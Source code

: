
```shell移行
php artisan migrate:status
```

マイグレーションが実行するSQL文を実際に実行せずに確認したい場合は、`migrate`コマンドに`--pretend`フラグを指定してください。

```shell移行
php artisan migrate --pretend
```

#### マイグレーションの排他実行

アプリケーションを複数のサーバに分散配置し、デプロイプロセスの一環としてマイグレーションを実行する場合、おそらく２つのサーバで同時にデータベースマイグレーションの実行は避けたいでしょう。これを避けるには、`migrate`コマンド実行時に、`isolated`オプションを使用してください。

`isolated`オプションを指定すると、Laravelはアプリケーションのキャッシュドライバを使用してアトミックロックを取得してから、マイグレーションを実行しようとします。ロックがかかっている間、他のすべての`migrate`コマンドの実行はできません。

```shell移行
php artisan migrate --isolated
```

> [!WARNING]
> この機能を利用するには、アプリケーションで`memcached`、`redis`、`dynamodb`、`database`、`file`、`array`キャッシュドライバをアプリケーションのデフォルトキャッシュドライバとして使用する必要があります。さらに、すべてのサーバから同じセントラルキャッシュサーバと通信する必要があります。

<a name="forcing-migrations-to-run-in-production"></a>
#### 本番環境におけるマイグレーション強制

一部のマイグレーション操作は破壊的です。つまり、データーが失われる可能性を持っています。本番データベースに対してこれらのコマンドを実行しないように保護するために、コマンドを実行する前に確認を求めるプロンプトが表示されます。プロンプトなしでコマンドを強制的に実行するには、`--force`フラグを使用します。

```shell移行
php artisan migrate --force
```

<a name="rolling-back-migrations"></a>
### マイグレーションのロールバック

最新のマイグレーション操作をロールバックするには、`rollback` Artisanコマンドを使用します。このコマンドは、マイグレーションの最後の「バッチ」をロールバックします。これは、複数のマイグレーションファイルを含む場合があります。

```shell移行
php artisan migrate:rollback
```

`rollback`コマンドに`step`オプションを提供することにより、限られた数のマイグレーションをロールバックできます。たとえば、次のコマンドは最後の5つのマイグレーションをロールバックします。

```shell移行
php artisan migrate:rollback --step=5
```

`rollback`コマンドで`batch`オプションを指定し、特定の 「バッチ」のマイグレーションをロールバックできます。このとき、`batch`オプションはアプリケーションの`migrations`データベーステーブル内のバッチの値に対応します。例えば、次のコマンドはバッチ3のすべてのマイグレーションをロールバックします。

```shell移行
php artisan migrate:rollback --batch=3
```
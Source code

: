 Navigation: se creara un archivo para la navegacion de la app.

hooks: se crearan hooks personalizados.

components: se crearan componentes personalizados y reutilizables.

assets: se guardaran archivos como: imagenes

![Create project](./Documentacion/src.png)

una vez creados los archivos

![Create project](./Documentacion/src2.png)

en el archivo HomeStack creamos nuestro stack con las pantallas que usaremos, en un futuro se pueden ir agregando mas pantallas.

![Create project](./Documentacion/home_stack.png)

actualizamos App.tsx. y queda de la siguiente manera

======

Search the data for the word "isolated" and copy each line where it appears.

アプリケーションを複数のサーバに分散配置し、デプロイプロセスの一環としてマイグレーションを実行する場合、おそらく２つのサーバで同時にデータベースマイグレーションの実行は避けたいでしょう。これを避けるには、`migrate`コマンド実行時に、`isolated`オプションを使用してください。
`isolated`オプションを指定すると、Laravelはアプリケーションのキャッシュドライバを使用してアトミックロックを取得してから、マイグレーションを実行しようとします。ロックがかかっている間、他のすべての`migrate`コマンドの実行はできません。
php artisan migrate --isolated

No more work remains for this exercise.